Count the lines in the entries that contain the string "touchmove". State nothing but the number.
══ THE INPUT
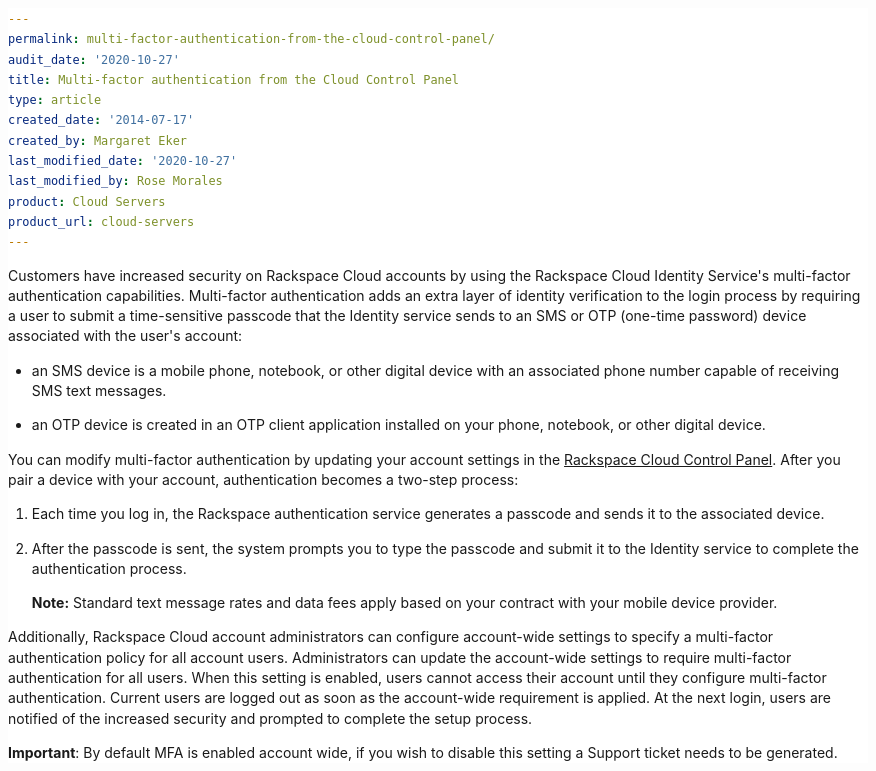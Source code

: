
 ```yaml
---
permalink: multi-factor-authentication-from-the-cloud-control-panel/
audit_date: '2020-10-27'
title: Multi-factor authentication from the Cloud Control Panel
type: article
created_date: '2014-07-17'
created_by: Margaret Eker
last_modified_date: '2020-10-27'
last_modified_by: Rose Morales
product: Cloud Servers
product_url: cloud-servers
---
```


Customers have increased security on Rackspace Cloud accounts by using the
Rackspace Cloud Identity Service's multi-factor authentication capabilities.
Multi-factor authentication adds an extra layer of identity
verification to the login process by requiring a user to submit a
time-sensitive passcode that the Identity service sends to an SMS or OTP
(one-time password) device associated with the user's account:

-   an SMS device is a mobile phone, notebook, or other digital device
    with an associated phone number capable of receiving SMS
    text messages.

-   an OTP device is created in an OTP client application installed on
    your phone, notebook, or other digital device.

You can modify multi-factor authentication by updating your account
settings in the [Rackspace Cloud Control Panel](https://login.rackspace.com).
After you pair a device with your account, authentication becomes a two-step
process:

1.  Each time you log in, the Rackspace authentication service generates
    a passcode and sends it to the associated device.

2.  After the passcode is sent, the system prompts you to type the
    passcode and submit it to the Identity service to complete the
    authentication process.

    **Note:** Standard text message rates and data fees apply based on
    your contract with your mobile device provider.

Additionally, Rackspace Cloud account administrators can configure account-wide
settings to specify a multi-factor authentication policy for all account users.
Administrators can update the account-wide settings to require multi-factor
authentication for all users. When this setting is enabled, users cannot access
their account until they configure multi-factor authentication. Current users
are logged out as soon as the account-wide requirement is applied. At the next
login, users are notified of the increased security and prompted to complete the
setup process.

**Important**: By default MFA is enabled account wide, if you wish to disable
this setting a Support ticket needs to be generated.
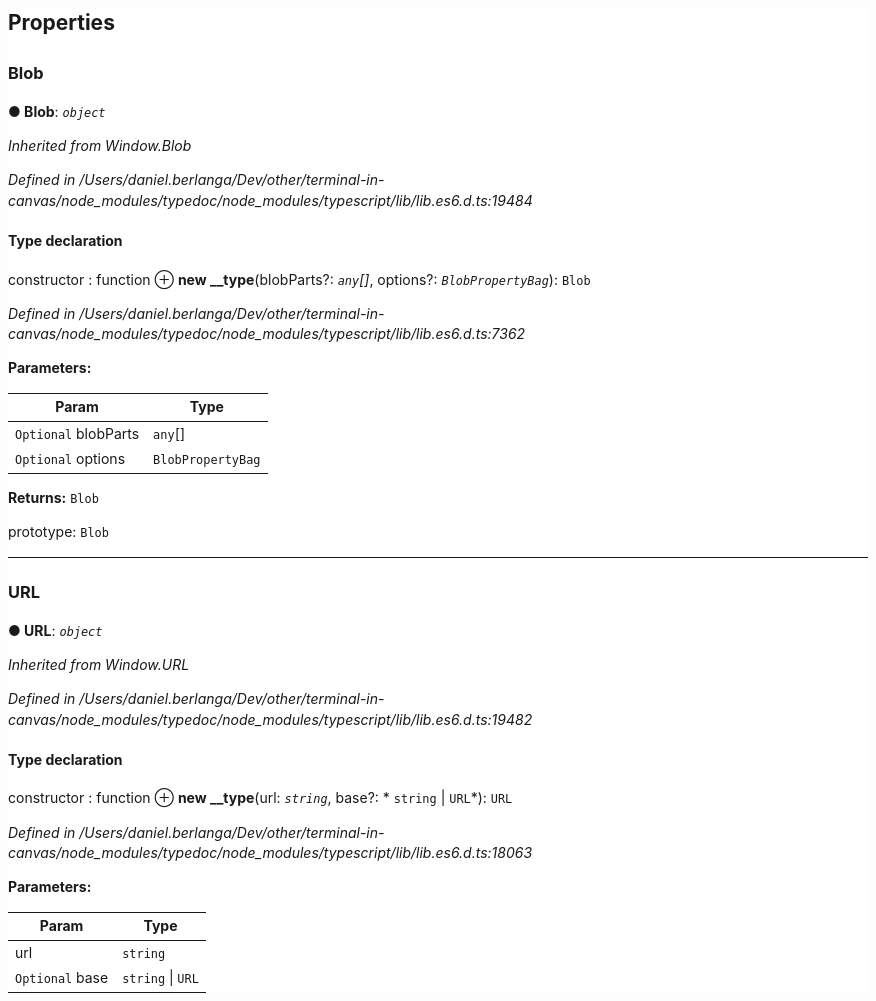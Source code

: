 
## Properties

<a id="blob"></a>

###  Blob

**● Blob**: *`object`*

*Inherited from Window.Blob*

*Defined in /Users/daniel.berlanga/Dev/other/terminal-in-canvas/node_modules/typedoc/node_modules/typescript/lib/lib.es6.d.ts:19484*

#### Type declaration

 constructor : function
⊕ **new __type**(blobParts?: *`any`[]*, options?: *`BlobPropertyBag`*): `Blob`

*Defined in /Users/daniel.berlanga/Dev/other/terminal-in-canvas/node_modules/typedoc/node_modules/typescript/lib/lib.es6.d.ts:7362*

**Parameters:**

| Param | Type |
| ------ | ------ |
| `Optional` blobParts | `any`[] |
| `Optional` options | `BlobPropertyBag` |

**Returns:** `Blob`

 prototype: `Blob`

___
<a id="url"></a>

###  URL

**● URL**: *`object`*

*Inherited from Window.URL*

*Defined in /Users/daniel.berlanga/Dev/other/terminal-in-canvas/node_modules/typedoc/node_modules/typescript/lib/lib.es6.d.ts:19482*

#### Type declaration

 constructor : function
⊕ **new __type**(url: *`string`*, base?: * `string` &#124; `URL`*): `URL`

*Defined in /Users/daniel.berlanga/Dev/other/terminal-in-canvas/node_modules/typedoc/node_modules/typescript/lib/lib.es6.d.ts:18063*

**Parameters:**

| Param | Type |
| ------ | ------ |
| url | `string` |
| `Optional` base |  `string` &#124; `URL`|
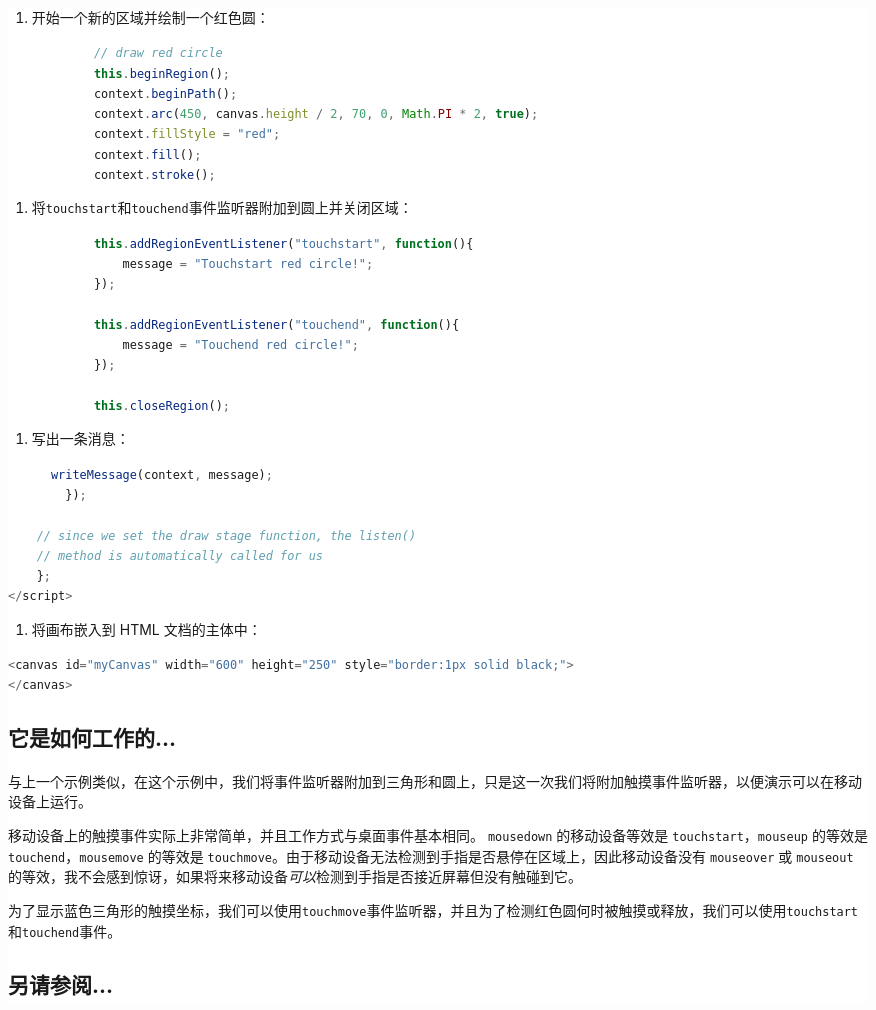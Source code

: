 1.  开始一个新的区域并绘制一个红色圆：

```js
            // draw red circle
            this.beginRegion();
            context.beginPath();
            context.arc(450, canvas.height / 2, 70, 0, Math.PI * 2, true);
            context.fillStyle = "red";
            context.fill();
            context.stroke();
```

1.  将`touchstart`和`touchend`事件监听器附加到圆上并关闭区域：

```js
            this.addRegionEventListener("touchstart", function(){
                message = "Touchstart red circle!";
            });

            this.addRegionEventListener("touchend", function(){
                message = "Touchend red circle!";
            });

            this.closeRegion();
```

1.  写出一条消息：

```js
      writeMessage(context, message);
        });

    // since we set the draw stage function, the listen()
    // method is automatically called for us
    };
</script>
```

1.  将画布嵌入到 HTML 文档的主体中：

```js
<canvas id="myCanvas" width="600" height="250" style="border:1px solid black;">
</canvas>
```

## 它是如何工作的...

与上一个示例类似，在这个示例中，我们将事件监听器附加到三角形和圆上，只是这一次我们将附加触摸事件监听器，以便演示可以在移动设备上运行。

移动设备上的触摸事件实际上非常简单，并且工作方式与桌面事件基本相同。 `mousedown` 的移动设备等效是 `touchstart`，`mouseup` 的等效是 `touchend`，`mousemove` 的等效是 `touchmove`。由于移动设备无法检测到手指是否悬停在区域上，因此移动设备没有 `mouseover` 或 `mouseout` 的等效，我不会感到惊讶，如果将来移动设备*可以*检测到手指是否接近屏幕但没有触碰到它。

为了显示蓝色三角形的触摸坐标，我们可以使用`touchmove`事件监听器，并且为了检测红色圆何时被触摸或释放，我们可以使用`touchstart`和`touchend`事件。

## 另请参阅...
════
ANSWER: 2